Clothing primarily aims to protect the human body and provide comfort.¹ The ideal clothing should provide thermal insulation in cold climates, but protection from sunburn damage and wicking perspiration are commonly important in hot climates. An individual should change their clothing under different thermal and moisture conditions; clothing is indispensable to body temperature regulation and thereby to personal survival. Developing novel fabric materials with moisture management and smart thermoregulation properties is important not only in daily clothing and sportswear,² but also in clinical applications, wound healing, tissue engineering, dermatology, and so on.

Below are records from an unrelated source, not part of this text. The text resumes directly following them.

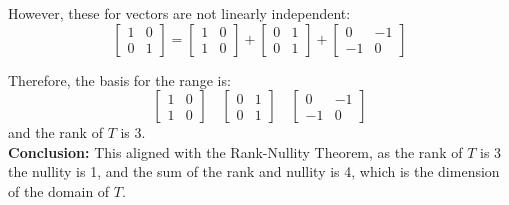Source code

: However, these for vectors are not linearly independent: \\
\[
    \begin{bmatrix}
        1 & 0 \\
        0 & 1
    \end{bmatrix}
    =
    \begin{bmatrix}
        1 & 0 \\
        1 & 0
    \end{bmatrix}
    +
    \begin{bmatrix}
        0 & 1 \\
        0 & 1
    \end{bmatrix}
    +
    \begin{bmatrix}
        0 & -1 \\
        -1 & 0
    \end{bmatrix}
\]

Therefore, the basis for the range is:
\[
    \begin{bmatrix}
        1 & 0 \\
        1 & 0
    \end{bmatrix}
    \quad
    \begin{bmatrix}
        0 & 1 \\
        0 & 1
    \end{bmatrix}
    \quad
    \begin{bmatrix}
        0 & -1 \\
        -1 & 0
    \end{bmatrix}
\]
and the rank of $T$ is 3.\\
\textbf{Conclusion:}
This aligned with the Rank-Nullity Theorem, as the rank of $T$ is 3 the nullity is 1, and the sum of the rank and nullity is 4, which is the dimension of the domain of $T$.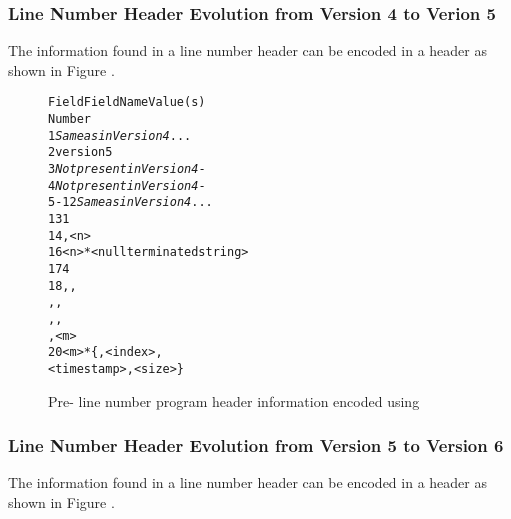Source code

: \subsubsection{Line Number Header Evolution from Version 4 to Verion 5}
The information found in a \DWARFVersionIV{} line number 
header can be encoded in a \DWARFVersionV{} header
as shown in Figure .

\begin{figure}[ht]
\begin{dwflisting}
\begin{alltt}
  Field           Field Name                      Value(s)
  Number
     1    \textit{Same as in Version 4}            ...
     2    version                         5
     3    \textit{Not present in Version 4}        -
     4    \textit{Not present in Version 4}        -
   5-12   \textit{Same as in Version 4}            ...
    13    \HFNdirectoryentryformatcount{}    1
    14    \HFNdirectoryentryformat{}          \DWLNCTpath,     \HFNdirectoriescount{}               <n>
    16    \HFNdirectories{}                     <n>*<null terminated string>
    17    \HFNfilenameentryformatcount{}    4
    18    \HFNfilenameentryformat{}          \DWLNCTpath, \DWFORMstring,
                                          \DWLNCTdirectoryindex, \DWFORMudata,
                                          \DWLNCTtimestamp, \DWFORMudata,
                                          \DWLNCTsize,     \HFNfilenamescount{}                <m>
    20    \HFNfilenames{}                      <m>*\{<null terminated string>, <index>, 
                                               <timestamp>, <size>\}
\end{alltt}
\end{dwflisting}
\begin{centering}
\caption{Pre-\DWARFVersionV{} line number program header information \mbox{encoded} using \DWARFVersionV}
\label{fig:preV5LNCTusingV5}
\end{centering}
\end{figure}


\subsubsection{Line Number Header Evolution from Version 5 to Version 6}
\bb
The information found in a \DWARFVersionV{} line number 
header can be encoded in a \DWARFVersionVI{} header
as shown in Figure .
\eb

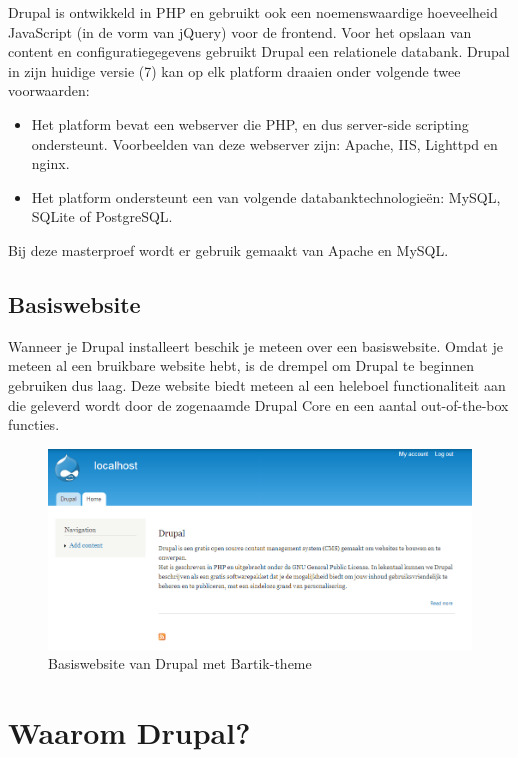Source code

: Drupal is ontwikkeld in PHP en gebruikt ook een noemenswaardige hoeveelheid JavaScript (in de vorm van jQuery) voor de frontend. Voor het opslaan van content en configuratiegegevens gebruikt Drupal een relationele databank. Drupal in zijn huidige versie (7) kan op elk platform draaien onder volgende twee voorwaarden:
\begin{itemize}
\item Het platform bevat een webserver die PHP, en dus server-side scripting ondersteunt. Voorbeelden van deze webserver zijn:  Apache, IIS, Lighttpd en nginx.
\item Het platform ondersteunt een van volgende databanktechnologie\"{e}n: MySQL, SQLite of PostgreSQL.
\end{itemize}
Bij deze masterproef wordt er gebruik gemaakt van Apache en MySQL.

\subsection{Basiswebsite}

Wanneer je Drupal installeert beschik je meteen over een basiswebsite. Omdat je meteen al een bruikbare website hebt, is de drempel om Drupal te beginnen gebruiken dus laag. Deze website biedt meteen al een heleboel functionaliteit aan die geleverd wordt door de zogenaamde Drupal Core en een aantal out-of-the-box functies.
\begin{figure}[h]
\begin{center}
\includegraphics[keepaspectratio,width=1\textwidth]{fig/drupalBasiswebsite}
\vspace{-40pt}
\caption{Basiswebsite van Drupal met Bartik-theme}
\end{center}
\end{figure}

\section{Waarom Drupal?}

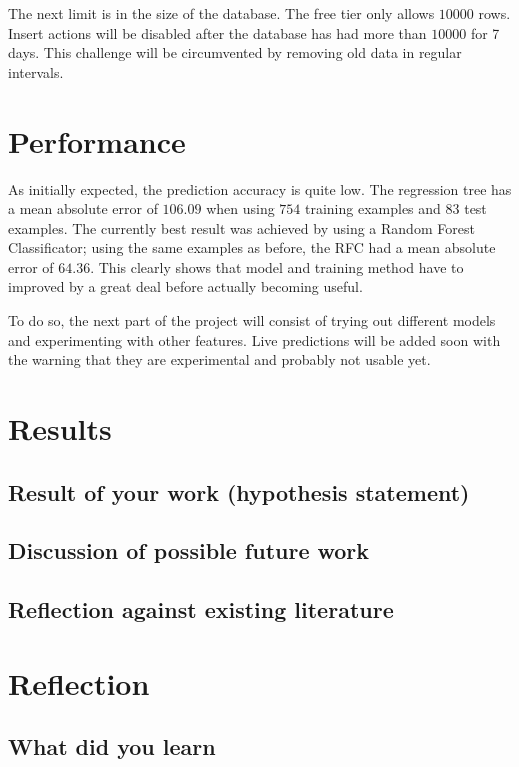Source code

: \documentclass[journal,10pt]{IEEEtran}
\begin{document}
The next limit is in the size of the database. The free tier only allows \(10000\) rows. Insert actions will be disabled after the database has had more than \(10000\) for 7 days. This challenge will be circumvented by removing old data in regular intervals.



\section{Performance}
As initially expected, the prediction accuracy is quite low. The regression tree has a mean absolute error of \(106.09\) when using \(754\) training examples and \(83\) test examples. The currently best result was achieved by using a Random Forest Classificator; using the same examples as before, the RFC had a mean absolute error of \(64.36\). This clearly shows that model and training method have to improved by a great deal before actually becoming useful. 

To do so, the next part of the project will consist of trying out different models and experimenting with other features. Live predictions will be added soon with the warning that they are experimental and probably not usable yet.



%
%

\section{Results}

\subsection{Result of your work (hypothesis statement)}

\subsection{Discussion of possible future work}

\subsection{Reflection against existing literature}



\section{Reflection}

\subsection{What did you learn}


  

\end{document}
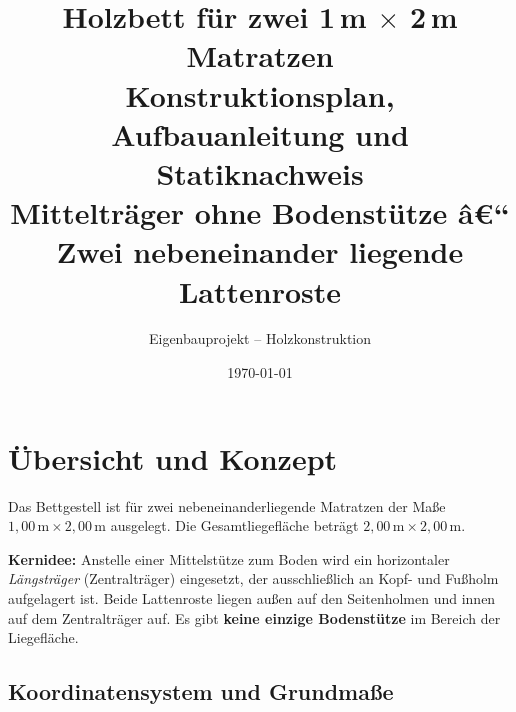 ﻿\documentclass[12pt,a4paper]{article}
\title{
  \vspace{-1cm}
  {\LARGE \textbf{Holzbett für zwei 1\,m $\times$ 2\,m Matratzen}}\\[0.5em]
  {\large Konstruktionsplan, Aufbauanleitung und Statiknachweis}\\[0.3em]
  {\normalsize Mittelträger ohne Bodenstütze â€“ Zwei nebeneinander liegende Lattenroste}
}
\author{Eigenbauprojekt -- Holzkonstruktion}
\date{\today}
\theoremstyle{definition}
\theoremstyle{plain}
\theoremstyle{remark}
\begin{document}
\maketitle
\thispagestyle{fancy}

\tableofcontents
\newpage

\section{Übersicht und Konzept}

Das Bettgestell ist für zwei nebeneinanderliegende Matratzen der Maße
$1{,}00\,\text{m} \times 2{,}00\,\text{m}$ ausgelegt. Die Gesamtliegefläche
beträgt $2{,}00\,\text{m} \times 2{,}00\,\text{m}$.

\medskip
\textbf{Kernidee:} Anstelle einer Mittelstütze zum Boden wird ein horizontaler
\emph{Längsträger} (Zentralträger) eingesetzt, der ausschließlich an Kopf- und
Fußholm aufgelagert ist. Beide Lattenroste liegen außen auf den Seitenholmen
und innen auf dem Zentralträger auf. Es gibt \textbf{keine einzige
Bodenstütze} im Bereich der Liegefläche.

\subsection{Koordinatensystem und Grundmaße}
\end{document}
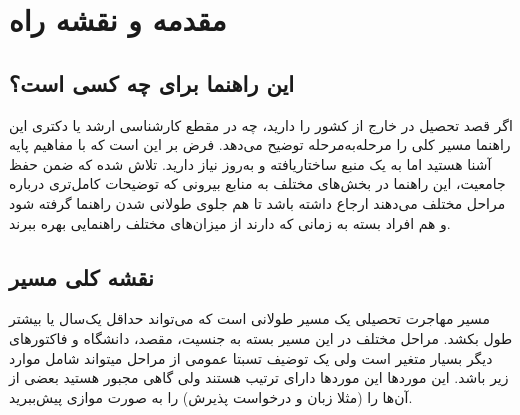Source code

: \chapter{مقدمه و نقشه راه}
\label{ch:introduction}

\section{این راهنما برای چه کسی است؟}

اگر قصد تحصیل در خارج از کشور را دارید، چه در مقطع کارشناسی ارشد
یا دکتری این راهنما مسیر کلی را مرحله‌به‌مرحله توضیح می‌دهد.
فرض بر این است که با مفاهیم پایه آشنا هستید اما به یک منبع ساختاریافته
و به‌روز نیاز دارید.
تلاش شده که ضمن حفظ جامعیت، این راهنما در بخش‌های مختلف به منابع بیرونی که توضیحات کامل‌تری درباره مراحل مختلف 
می‌دهند ارجاع داشته باشد تا هم جلوی طولانی شدن راهنما گرفته شود و هم افراد بسته به زمانی که دارند از 
میزان‌های مختلف راهنمایی بهره ببرند.
\section{نقشه کلی مسیر}
مسیر مهاجرت تحصیلی یک مسیر طولانی است که می‌تواند حداقل یک‌سال یا بیشتر طول بکشد. مراحل مختلف در این مسیر
بسته به جنسیت، مقصد، دانشگاه و فاکتور‌های دیگر بسیار متغیر است ولی یک توضیف تسبتا عمومی از مراحل میتواند شامل موارد زیر باشد. این مورد‌ها 
این مورد‌ها دارای ترتیب هستند ولی گاهی مجبور هستید بعضی از آن‌ها را (مثلا زبان و درخواست پذیرش) را به صورت موازی پیش‌ببرید.

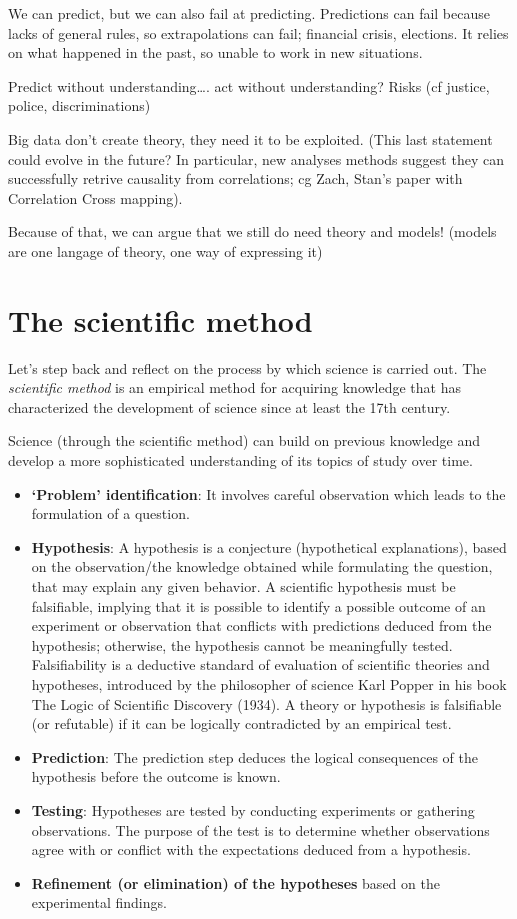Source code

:\documentclass[
]{book}
\theoremstyle{definition}
\theoremstyle{definition}
\theoremstyle{definition}
\theoremstyle{definition}
\theoremstyle{remark}
\begin{document}
We can predict, but we can also fail at predicting. Predictions can fail because lacks of general rules, so extrapolations can fail; financial crisis, elections. It relies on what happened in the past, so unable to work in new situations.

Predict without understanding\ldots. act without understanding? Risks (cf justice, police, discriminations)

Big data don't create theory, they need it to be exploited. (This last statement could evolve in the future? In particular, new analyses methods suggest they can successfully retrive causality from correlations; cg Zach, Stan's paper with Correlation Cross mapping).

Because of that, we can argue that we still do need theory and models! (models are one langage of theory, one way of expressing it)

\section{The scientific method}\label{the-scientific-method}

Let's step back and reflect on the process by which science is carried out. The \emph{scientific method} is an empirical method for acquiring knowledge that has characterized the development of science since at least the 17th century.

Science (through the scientific method) can build on previous knowledge and develop a more sophisticated understanding of its topics of study over time.

\begin{itemize}
\item
  \textbf{`Problem' identification}: It involves careful observation which leads to the formulation of a question.
\item
  \textbf{Hypothesis}: A hypothesis is a conjecture (hypothetical explanations), based on the observation/the knowledge obtained while formulating the question, that may explain any given behavior. A scientific hypothesis must be falsifiable, implying that it is possible to identify a possible outcome of an experiment or observation that conflicts with predictions deduced from the hypothesis; otherwise, the hypothesis cannot be meaningfully tested.
  Falsifiability is a deductive standard of evaluation of scientific theories and hypotheses, introduced by the philosopher of science Karl Popper in his book The Logic of Scientific Discovery (1934).
  A theory or hypothesis is falsifiable (or refutable) if it can be logically contradicted by an empirical test.
\item
  \textbf{Prediction}: The prediction step deduces the logical consequences of the hypothesis before the outcome is known.
\item
  \textbf{Testing}: Hypotheses are tested by conducting experiments or gathering observations. The purpose of the test is to determine whether observations agree with or conflict with the expectations deduced from a hypothesis.
\item
  \textbf{Refinement (or elimination) of the hypotheses} based on the experimental findings.
\end{itemize}
\end{document}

Comfortable clothing should transmit moisture and heat in the form of sensible and insensible perspiration from the body to the environment to regulate thermal insulation caused by moisture build-up.³ Fabrics primarily aim to maintain body warmth and prevent perspiration evaporation when the temperature of the environment is lower than that of the body. Thus, cotton fabrics are primarily and popularly used as underwear materials with high moisture regain to maintain body warmth. Sensible perspiration drips off the skin rather than evaporate to exert a cooling effect when the temperature of the environment is higher than that of the body; fabric surface properties affect sticky perception during insensible perspiration. Fabrics in contact with the skin should be dry to the touch. As a result, perspiration can be rapidly expelled from the fabric during the contact and more sweat must be evaporated from the body surface to prevent increased core temperature and injuries to the body. Hence, synthetic fibers exhibit an advantageous dry fit function particularly in sportswear.⁴

Such responsive fabric materials have not been reported; these materials present smart interfacial properties with perspiration and thermoregulation during environmental temperature changes to adjust comfort of textiles. Thermoresponsive polymers are smart materials that undergo physical changes in response to external temperature stimulus. A dynamical balance of hydrophilic and hydrophobic phase behavior exists in the polymer chain; this property is typical for polymers that form hydrogen bonds with water. Thermoresponsive polymers originate under a low critical solution temperature (LCST), at which the polymer lines are converted between hydrophobic to hydrophilic; LCST can be modified by adding hydrophobic branches.^5,6

In this study, we present a facile and efficient strategy for grafting a thermoresponsive polymer on cotton surface to form smart surfaces/interfaces.⁷ Poly(N-isopropylacrylamide) (PNIPAM) was selected because its LCST (32 °C) is similar to the skin temperature of humans; PNIPAM has also been extensively studied in controlled drug delivery systems, bio-conjugation, tissue engineering, biosensors, water collection and nano-lithography.^5,7–13 In the present report, we successfully grafted thermoresponsive polymer brushes on cotton surfaces by using surface-initiated atomic transfer radical polymerization (ATRP). Thermal responsiveness of the modified fabrics was investigated by determining moisture regains, hygroscopicity, surface contact angle, and responsive thermoregulation at lower/higher temperature than LCST.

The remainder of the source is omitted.